My personal recomendation for a place to start Is Yellowstone; it's the one that is most unusual (though they all have their own unique features).  The "thermal features"  are what can't be found anyplace else.  However, a little known fact is that Yellowstone has more waterfalls than Yosemite.  The animals are more visible at Yellowstone, I think, than at any of the others.  It has hiking/canyons/trees/animals/waterfalls....and of course, thermal features.

Other than that:
1.  Do you want red-rock canyons?  If so, Utah has the most.
2.  Do you want Native American ruins?  If so, consider Arizona and New Mexico (and Mesa Verde in Colorado).
3.  Do you want Redwoods?  Got to go to California.
4.  Do you want Grand Canyon?  If so, you get Native American ruins also.  You can also get red rocks in Sedona, which is quite close to Grand Canyon.  There are many Native American sites scattered all over Arizona, plus the Peterfied Forest and the Meteor Crater.
5.  Do you want gorgeous mountain scenery?  Colorado and Wyoming and California.
6.  Do you want dramatic shoreline + redwoods + interesting cities?  That's California.

Second big question:
How long are you going to spend on this trip?  1 week?  2 weeks?

Whatever your time period is, you can't do it all, but depending on what you most want to see and the time you have available, I expect you can get some good recomendations on this board.


----------



## glypnirsgirl (Sep 23, 2012)

This trip  has always been a dream of mine.

Last year, Ian and I did a chunk of it, visiting Bryce, Zion and the north rim of the Grand Canyon. 

We were in each park for at least 2 days. It was a great trip, but I got tired of seeing red rocks after about 5 days. 

I wish that I had mixed in more parks with forests instead of all rocks.

elaine


----------



## Sandy VDH (Sep 23, 2012)

I am planning the grand circle, but am doing it in more than 1 trip.  

I just came back from the Vegas to St George leg, (which is actually a nice drive through the corner of Arizona up to Utah).  I used St George as a base, and did Zion and Bryce, Cedar Breaks and Kolob Zion (northern part of Zion).  I had planned to go to Page area and north rim of the Grand Canyon, but it rained.  I wanted to visit the slot canyons and the rain and slot canyons do not mix.  I have been to the GC from the south rim already.  Bryce was my favorite of the 3.  It is very interesting. 

Just today I booked the Worldmark West Yellowstone, for the last week in April and the first week in May via RCI.   It is early for Yellowstone, but I was being opportunistic since I found it online at RCI today.  

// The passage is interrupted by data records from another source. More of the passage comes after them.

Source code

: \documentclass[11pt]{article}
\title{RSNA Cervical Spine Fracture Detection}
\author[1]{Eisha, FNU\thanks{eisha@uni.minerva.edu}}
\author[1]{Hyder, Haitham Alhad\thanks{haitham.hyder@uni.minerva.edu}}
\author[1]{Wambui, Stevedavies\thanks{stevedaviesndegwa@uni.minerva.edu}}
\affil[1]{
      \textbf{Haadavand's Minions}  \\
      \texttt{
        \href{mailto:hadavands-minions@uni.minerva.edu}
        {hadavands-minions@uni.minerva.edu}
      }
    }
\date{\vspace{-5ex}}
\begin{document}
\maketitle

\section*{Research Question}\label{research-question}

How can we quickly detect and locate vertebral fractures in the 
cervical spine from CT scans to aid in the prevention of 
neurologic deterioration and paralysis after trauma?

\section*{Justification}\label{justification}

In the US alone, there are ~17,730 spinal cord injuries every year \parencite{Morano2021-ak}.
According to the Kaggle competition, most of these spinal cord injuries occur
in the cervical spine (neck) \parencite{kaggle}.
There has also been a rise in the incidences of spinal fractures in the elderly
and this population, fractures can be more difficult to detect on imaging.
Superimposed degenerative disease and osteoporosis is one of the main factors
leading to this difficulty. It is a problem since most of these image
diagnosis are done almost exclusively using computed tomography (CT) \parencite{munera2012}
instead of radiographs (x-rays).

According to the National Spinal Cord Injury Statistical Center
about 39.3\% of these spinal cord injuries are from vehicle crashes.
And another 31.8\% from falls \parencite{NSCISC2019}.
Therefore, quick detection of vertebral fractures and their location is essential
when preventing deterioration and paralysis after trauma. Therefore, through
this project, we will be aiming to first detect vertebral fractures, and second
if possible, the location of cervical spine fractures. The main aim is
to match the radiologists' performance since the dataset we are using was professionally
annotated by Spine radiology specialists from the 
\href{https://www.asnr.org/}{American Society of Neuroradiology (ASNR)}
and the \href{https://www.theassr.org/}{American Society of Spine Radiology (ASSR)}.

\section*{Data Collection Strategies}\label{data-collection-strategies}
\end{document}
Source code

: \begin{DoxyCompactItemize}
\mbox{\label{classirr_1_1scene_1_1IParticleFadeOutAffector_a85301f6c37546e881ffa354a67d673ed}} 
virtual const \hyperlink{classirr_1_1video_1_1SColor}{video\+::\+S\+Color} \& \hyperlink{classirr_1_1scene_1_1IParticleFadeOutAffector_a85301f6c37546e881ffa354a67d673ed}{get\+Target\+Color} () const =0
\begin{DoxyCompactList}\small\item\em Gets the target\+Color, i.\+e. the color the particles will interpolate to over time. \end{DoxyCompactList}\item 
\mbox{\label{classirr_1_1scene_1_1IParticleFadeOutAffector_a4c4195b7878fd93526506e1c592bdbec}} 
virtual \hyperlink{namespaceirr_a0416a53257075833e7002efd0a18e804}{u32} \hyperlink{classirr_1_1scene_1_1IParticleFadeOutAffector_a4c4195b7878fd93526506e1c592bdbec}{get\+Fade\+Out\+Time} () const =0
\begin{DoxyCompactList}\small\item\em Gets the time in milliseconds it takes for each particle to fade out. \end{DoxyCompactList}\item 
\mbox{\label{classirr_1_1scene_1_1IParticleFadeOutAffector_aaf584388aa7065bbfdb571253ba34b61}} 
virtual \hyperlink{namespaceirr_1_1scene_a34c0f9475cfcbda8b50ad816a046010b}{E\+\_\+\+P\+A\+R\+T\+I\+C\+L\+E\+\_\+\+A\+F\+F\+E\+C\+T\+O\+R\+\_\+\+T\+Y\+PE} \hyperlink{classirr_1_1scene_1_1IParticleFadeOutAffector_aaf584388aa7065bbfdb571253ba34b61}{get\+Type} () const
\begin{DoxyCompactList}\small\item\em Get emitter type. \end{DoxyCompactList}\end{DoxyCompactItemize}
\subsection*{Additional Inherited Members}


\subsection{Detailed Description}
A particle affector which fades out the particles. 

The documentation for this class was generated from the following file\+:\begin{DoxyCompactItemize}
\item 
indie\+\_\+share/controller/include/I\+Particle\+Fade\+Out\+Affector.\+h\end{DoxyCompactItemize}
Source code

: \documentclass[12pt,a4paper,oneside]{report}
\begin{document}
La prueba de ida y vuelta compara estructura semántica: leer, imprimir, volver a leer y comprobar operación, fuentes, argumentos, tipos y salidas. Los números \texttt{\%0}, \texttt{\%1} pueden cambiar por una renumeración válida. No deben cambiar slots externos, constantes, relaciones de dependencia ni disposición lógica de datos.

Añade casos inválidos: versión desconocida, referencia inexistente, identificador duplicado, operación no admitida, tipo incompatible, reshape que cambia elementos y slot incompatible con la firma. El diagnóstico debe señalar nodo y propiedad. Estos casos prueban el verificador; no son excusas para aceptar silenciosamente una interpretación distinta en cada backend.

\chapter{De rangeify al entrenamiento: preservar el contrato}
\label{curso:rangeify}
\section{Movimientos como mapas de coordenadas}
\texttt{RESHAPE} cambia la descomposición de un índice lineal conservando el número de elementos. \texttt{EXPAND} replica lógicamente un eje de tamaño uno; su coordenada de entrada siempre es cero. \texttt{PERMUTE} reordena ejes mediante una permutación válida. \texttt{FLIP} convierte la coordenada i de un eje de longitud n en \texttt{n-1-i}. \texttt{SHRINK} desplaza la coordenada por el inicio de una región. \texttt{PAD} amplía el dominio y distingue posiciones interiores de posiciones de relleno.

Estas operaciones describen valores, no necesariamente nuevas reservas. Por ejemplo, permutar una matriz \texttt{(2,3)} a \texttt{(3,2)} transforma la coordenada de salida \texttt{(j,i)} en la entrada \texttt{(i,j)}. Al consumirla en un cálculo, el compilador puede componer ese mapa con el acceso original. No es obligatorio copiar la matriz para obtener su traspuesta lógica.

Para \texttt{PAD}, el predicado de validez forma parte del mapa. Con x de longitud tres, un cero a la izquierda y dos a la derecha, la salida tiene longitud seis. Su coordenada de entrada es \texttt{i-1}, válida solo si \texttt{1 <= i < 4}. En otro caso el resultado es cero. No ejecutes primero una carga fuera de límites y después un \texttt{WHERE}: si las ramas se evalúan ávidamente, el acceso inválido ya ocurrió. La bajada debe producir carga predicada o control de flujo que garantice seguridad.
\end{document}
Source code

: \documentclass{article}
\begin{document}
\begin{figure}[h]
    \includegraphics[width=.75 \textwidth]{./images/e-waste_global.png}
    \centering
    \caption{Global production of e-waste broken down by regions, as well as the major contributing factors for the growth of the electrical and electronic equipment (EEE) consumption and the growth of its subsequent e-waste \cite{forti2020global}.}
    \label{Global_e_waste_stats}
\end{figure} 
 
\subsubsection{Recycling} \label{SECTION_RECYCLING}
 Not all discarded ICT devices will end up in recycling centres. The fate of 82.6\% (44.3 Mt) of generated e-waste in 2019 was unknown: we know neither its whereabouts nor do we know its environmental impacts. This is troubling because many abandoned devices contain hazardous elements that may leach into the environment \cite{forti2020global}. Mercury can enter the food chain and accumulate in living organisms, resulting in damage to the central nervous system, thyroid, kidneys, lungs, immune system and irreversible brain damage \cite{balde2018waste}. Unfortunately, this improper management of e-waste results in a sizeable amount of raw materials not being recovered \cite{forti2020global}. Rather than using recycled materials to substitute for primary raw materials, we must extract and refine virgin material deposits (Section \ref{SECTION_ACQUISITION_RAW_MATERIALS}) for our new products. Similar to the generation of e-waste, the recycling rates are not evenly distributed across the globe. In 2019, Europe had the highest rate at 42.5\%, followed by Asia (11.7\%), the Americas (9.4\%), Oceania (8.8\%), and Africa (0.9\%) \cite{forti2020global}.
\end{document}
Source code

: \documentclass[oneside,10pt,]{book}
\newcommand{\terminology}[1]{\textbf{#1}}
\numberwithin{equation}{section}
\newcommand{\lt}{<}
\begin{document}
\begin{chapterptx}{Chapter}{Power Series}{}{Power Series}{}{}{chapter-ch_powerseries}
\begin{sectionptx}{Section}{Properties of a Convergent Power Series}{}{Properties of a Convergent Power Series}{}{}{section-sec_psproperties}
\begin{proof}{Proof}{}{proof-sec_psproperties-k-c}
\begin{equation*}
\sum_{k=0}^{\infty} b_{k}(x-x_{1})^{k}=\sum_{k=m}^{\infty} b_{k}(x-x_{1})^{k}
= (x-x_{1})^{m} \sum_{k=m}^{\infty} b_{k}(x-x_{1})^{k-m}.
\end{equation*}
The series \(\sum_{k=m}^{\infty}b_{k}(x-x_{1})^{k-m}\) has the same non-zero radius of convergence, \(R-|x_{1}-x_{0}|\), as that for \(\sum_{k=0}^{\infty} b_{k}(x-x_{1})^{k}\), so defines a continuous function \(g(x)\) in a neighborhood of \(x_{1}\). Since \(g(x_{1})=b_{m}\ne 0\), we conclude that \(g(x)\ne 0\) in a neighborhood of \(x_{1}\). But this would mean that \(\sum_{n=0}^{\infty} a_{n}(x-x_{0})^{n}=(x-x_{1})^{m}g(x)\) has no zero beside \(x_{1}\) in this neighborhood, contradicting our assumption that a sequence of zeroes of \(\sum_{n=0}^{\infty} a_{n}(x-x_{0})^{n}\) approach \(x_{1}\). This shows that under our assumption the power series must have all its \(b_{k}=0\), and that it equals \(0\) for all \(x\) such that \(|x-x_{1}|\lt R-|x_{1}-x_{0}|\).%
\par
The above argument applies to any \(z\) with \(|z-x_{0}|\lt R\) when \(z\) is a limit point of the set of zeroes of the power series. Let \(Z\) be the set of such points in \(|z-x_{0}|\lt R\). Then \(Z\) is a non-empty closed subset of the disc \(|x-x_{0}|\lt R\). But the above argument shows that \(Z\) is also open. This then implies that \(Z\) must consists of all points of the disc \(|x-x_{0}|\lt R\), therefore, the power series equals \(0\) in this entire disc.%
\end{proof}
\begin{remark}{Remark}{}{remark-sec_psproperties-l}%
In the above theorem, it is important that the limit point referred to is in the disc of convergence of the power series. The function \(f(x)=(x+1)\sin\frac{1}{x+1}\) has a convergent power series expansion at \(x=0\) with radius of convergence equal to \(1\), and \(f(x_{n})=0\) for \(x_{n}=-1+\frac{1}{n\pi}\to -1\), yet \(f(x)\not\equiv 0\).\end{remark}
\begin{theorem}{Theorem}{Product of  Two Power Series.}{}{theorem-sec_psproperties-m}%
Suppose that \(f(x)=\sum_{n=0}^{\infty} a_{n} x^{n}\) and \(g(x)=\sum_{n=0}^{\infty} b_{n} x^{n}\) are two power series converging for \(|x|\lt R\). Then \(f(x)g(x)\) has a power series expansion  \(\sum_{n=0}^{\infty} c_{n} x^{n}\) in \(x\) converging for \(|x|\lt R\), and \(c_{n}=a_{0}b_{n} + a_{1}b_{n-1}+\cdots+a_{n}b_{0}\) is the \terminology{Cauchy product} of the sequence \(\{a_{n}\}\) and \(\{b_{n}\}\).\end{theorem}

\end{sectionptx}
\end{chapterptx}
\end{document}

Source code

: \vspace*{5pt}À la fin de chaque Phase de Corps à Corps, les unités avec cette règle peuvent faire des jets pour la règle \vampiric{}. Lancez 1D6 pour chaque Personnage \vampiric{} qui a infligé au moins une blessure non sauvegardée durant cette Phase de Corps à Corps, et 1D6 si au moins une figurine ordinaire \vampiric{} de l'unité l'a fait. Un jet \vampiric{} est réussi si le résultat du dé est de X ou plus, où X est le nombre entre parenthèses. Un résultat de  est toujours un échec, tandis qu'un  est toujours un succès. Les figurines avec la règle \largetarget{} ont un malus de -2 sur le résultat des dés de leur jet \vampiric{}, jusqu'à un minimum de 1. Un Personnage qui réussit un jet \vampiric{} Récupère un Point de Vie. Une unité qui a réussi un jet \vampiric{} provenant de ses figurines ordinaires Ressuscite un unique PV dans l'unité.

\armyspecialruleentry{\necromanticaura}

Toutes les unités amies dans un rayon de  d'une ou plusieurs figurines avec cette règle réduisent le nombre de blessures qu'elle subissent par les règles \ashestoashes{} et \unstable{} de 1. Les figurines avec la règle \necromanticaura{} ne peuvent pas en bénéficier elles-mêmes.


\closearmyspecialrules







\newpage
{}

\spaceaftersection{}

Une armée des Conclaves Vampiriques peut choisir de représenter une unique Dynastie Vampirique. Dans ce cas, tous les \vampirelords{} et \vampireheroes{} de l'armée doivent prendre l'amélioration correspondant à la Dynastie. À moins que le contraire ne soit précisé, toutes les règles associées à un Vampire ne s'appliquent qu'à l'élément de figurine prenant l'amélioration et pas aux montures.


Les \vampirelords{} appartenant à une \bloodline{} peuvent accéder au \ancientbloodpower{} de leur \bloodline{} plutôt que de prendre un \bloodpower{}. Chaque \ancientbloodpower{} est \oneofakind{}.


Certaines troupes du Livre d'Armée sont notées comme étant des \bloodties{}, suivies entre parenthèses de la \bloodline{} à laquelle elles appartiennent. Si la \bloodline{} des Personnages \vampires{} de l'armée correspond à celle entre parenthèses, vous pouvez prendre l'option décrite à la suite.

We are considering making it a 3 generate trip.  My Dad 84, me 49 and my neice 22.  My neice and I both like nature photography and my Dad has never been to Yellowstone.  I do hear that early May has no crowds, and lots of baby animal photo ops.  

We  may even consider doing a two week trip and driving from MT south through UT down to the grand canyon.  Sort of the Yellowstone Arches trip, but only one way, not round trip.  Has anyone ever done that trip?

http://www.us-parks.com/yellowstone-arches.html


----------



## javabean (Sep 23, 2012)

Thank you all for the ideas and the enthusiasm. Tomorrow I'll start by printing out your suggestions and highlighting them  on a BIG map. I don't feel like I'm in a stuck spot any more. now it seems like it is gonna be fun!


----------



## Karen G (Sep 23, 2012)

Sandy VDH said:


> We  may even consider doing a two week trip and driving from MT south through UT down to the grand canyon.  Sort of the Yellowstone Arches trip, but only one way, not round trip.  Has anyone ever done that trip?


 I haven't done the trip that way but I've been to Yellowstone and to Arches and points south in Utah.  It will be a great trip with lots of wonderful things to see.  We loved our stay at the Worldmark West Yellowstone!

There's a "scenic highway" south out of Arches that was worth seeing as well as Deadhorse State Park and Canyonlands.  I hope you'll get another chance to see the slot canyons in Page, AZ, on your way to the Grand Canyon. Spectacular!


----------



## DaveNV (Sep 23, 2012)

Karen G said:


> I haven't done the trip that way but I've been to Yellowstone and to Arches and points south in Utah.  It will be a great trip with lots of wonderful things to see.  We loved our stay at the Worldmark West Yellowstone!
> 
> There's a "scenic highway" south out of Arches that was worth seeing as well as Deadhorse State Park and Canyonlands.  I hope you'll get another chance to see the slot canyons in Page, AZ, on your way to the Grand Canyon. Spectacular!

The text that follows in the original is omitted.